On y fait la rencontre d’un jeune garçon dont la vie n’est pas celle d’un enfant comme il se devrait être – un « cassos » comme on dit, un cas social – Si l’auteur sait si bien mettre ses mots au service de cet enfant, c’est parce qu’en tant qu’éducateur, il en a rencontré de ces enfants qui cherchent leur place, au sein de leur famille, de l’école ou de la société. Tous ces « autres » qui n’ont que faire de lui…

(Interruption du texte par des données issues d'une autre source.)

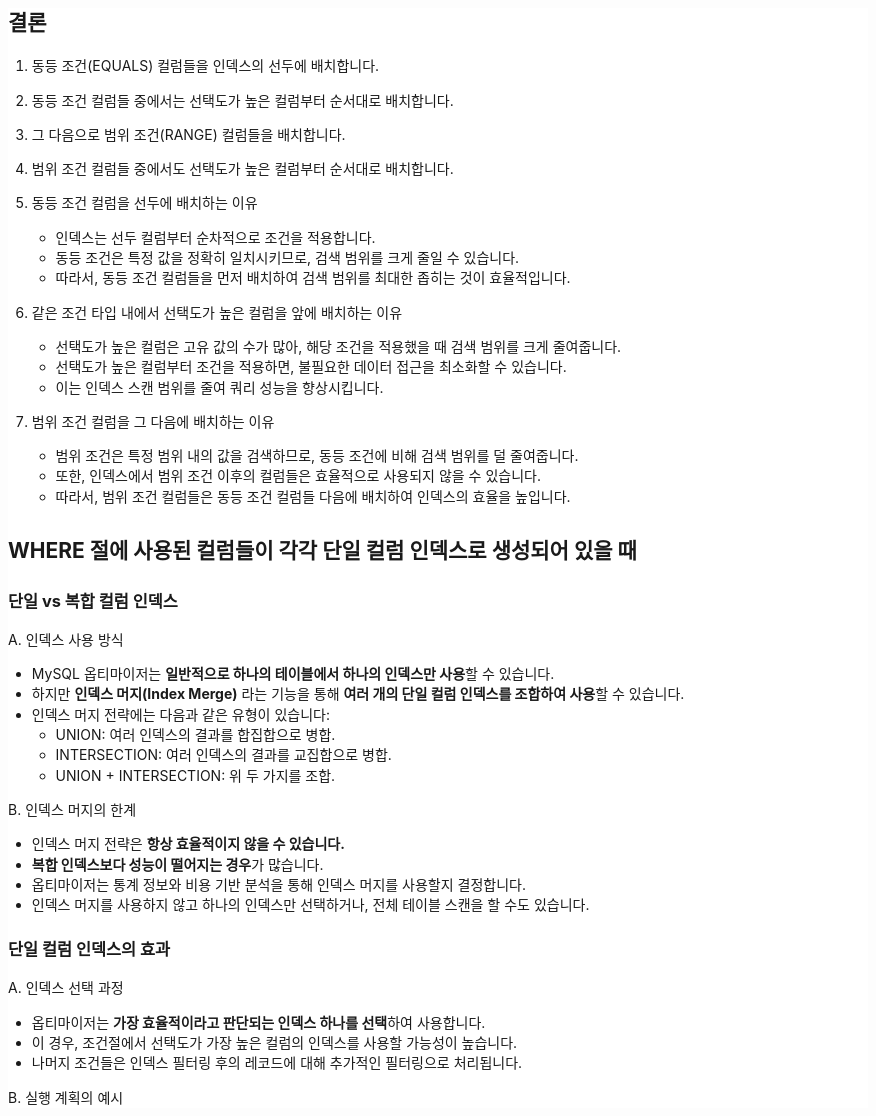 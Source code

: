 
## 결론 

1.	동등 조건(EQUALS) 컬럼들을 인덱스의 선두에 배치합니다.
2.	동등 조건 컬럼들 중에서는 선택도가 높은 컬럼부터 순서대로 배치합니다.
3.	그 다음으로 범위 조건(RANGE) 컬럼들을 배치합니다.
4.	범위 조건 컬럼들 중에서도 선택도가 높은 컬럼부터 순서대로 배치합니다.

1. 동등 조건 컬럼을 선두에 배치하는 이유

	-	인덱스는 선두 컬럼부터 순차적으로 조건을 적용합니다.
	-	동등 조건은 특정 값을 정확히 일치시키므로, 검색 범위를 크게 줄일 수 있습니다.
	-	따라서, 동등 조건 컬럼들을 먼저 배치하여 검색 범위를 최대한 좁히는 것이 효율적입니다.

2. 같은 조건 타입 내에서 선택도가 높은 컬럼을 앞에 배치하는 이유

	-	선택도가 높은 컬럼은 고유 값의 수가 많아, 해당 조건을 적용했을 때 검색 범위를 크게 줄여줍니다.
	-	선택도가 높은 컬럼부터 조건을 적용하면, 불필요한 데이터 접근을 최소화할 수 있습니다.
	-	이는 인덱스 스캔 범위를 줄여 쿼리 성능을 향상시킵니다.

3. 범위 조건 컬럼을 그 다음에 배치하는 이유

	-	범위 조건은 특정 범위 내의 값을 검색하므로, 동등 조건에 비해 검색 범위를 덜 줄여줍니다.
	-	또한, 인덱스에서 범위 조건 이후의 컬럼들은 효율적으로 사용되지 않을 수 있습니다.
	-	따라서, 범위 조건 컬럼들은 동등 조건 컬럼들 다음에 배치하여 인덱스의 효율을 높입니다.


## WHERE 절에 사용된 컬럼들이 각각 단일 컬럼 인덱스로 생성되어 있을 때

### 단일 vs 복합 컬럼 인덱스

A. 인덱스 사용 방식

-	MySQL 옵티마이저는 **일반적으로 하나의 테이블에서 하나의 인덱스만 사용**할 수 있습니다.
-	하지만 **인덱스 머지(Index Merge)** 라는 기능을 통해 **여러 개의 단일 컬럼 인덱스를 조합하여 사용**할 수 있습니다.
- 인덱스 머지 전략에는 다음과 같은 유형이 있습니다:
  - UNION: 여러 인덱스의 결과를 합집합으로 병합.
  -	INTERSECTION: 여러 인덱스의 결과를 교집합으로 병합.
  -	UNION + INTERSECTION: 위 두 가지를 조합.

B. 인덱스 머지의 한계

-	인덱스 머지 전략은 **항상 효율적이지 않을 수 있습니다.**
-	**복합 인덱스보다 성능이 떨어지는 경우**가 많습니다.
-	옵티마이저는 통계 정보와 비용 기반 분석을 통해 인덱스 머지를 사용할지 결정합니다.
-	인덱스 머지를 사용하지 않고 하나의 인덱스만 선택하거나, 전체 테이블 스캔을 할 수도 있습니다.

### 단일 컬럼 인덱스의 효과

A. 인덱스 선택 과정

-	옵티마이저는 **가장 효율적이라고 판단되는 인덱스 하나를 선택**하여 사용합니다.
-	이 경우, 조건절에서 선택도가 가장 높은 컬럼의 인덱스를 사용할 가능성이 높습니다.
-	나머지 조건들은 인덱스 필터링 후의 레코드에 대해 추가적인 필터링으로 처리됩니다.

B. 실행 계획의 예시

Ce roman – oui, il s’agit bien d’un roman – écrit de façon remarquable – nous entraîne dans le quotidien de Juanito, de famille d’accueil en foyer, de sa famille à d’autres enfants rejetés, de soins en fugues, de l’amour à la haine, des moments de bonheur à la tristesse infinie. « Je » est décidément un autre… et pourtant un enfant comme un autre…
Ce livre a reçu le Prix Littéraire Matmut 2018, l’édition de votre premier roman, lancé en 2013, à l’initiative du Conseil d’Administration du Groupe Matmut. Il s’inscrit dans la continuité de l’engagement culturel de l’entreprise, pleinement orienté en faveur des talents débutants ou émergents.
Résumé :
J’ai posé le front contre la vitre et j’ai regardé les images dehors. On remontait le temps. Il y avait d’abord que le vert des arbres qui se barraient à fond la caisse en sens inverse. Puis très vite, j’ai commencé à y voir plus clair. La forêt a laissé place à des prés, à des champs, bien carrés, bien découpés, avec de belles lignes droites. C’était déjà moins la jungle, avec de grands pylônes électriques au fond, comme il y en a dans la zone à côté de ma cité. Même les couleurs étaient plus nettes, plus propres. Puis les premiers immeubles ont pointé le bout de leurs derniers étages, il y avait de plus en plus de bagnoles sur la grande route, ça commençait à sentir le béton et le goudron. La ville était là. C’était trop bon de rentrer chez soi. Trimbalé de foyer en famille d’accueil, Juanito, onze ans, refuse l’étiquette de « cas soc » qui lui colle à la peau et n’a qu’une idée, retrouver la Marmite, la cité où il a grandi.
L’auteur :
Né près de Strasbourg en 1971, Gauthier Steyer est éducateur spécialisé et consacre l’essentiel de son temps et de sa carrière aux personnes en difficulté. Les livres et l’écriture l’accompagnent et lui permettent d’échapper à la misère humaine qui constitue son quotidien. Installé à La Réunion depuis dix-sept ans, Il travaille à l’Aide sociale à l’enfance et enseigne son métier.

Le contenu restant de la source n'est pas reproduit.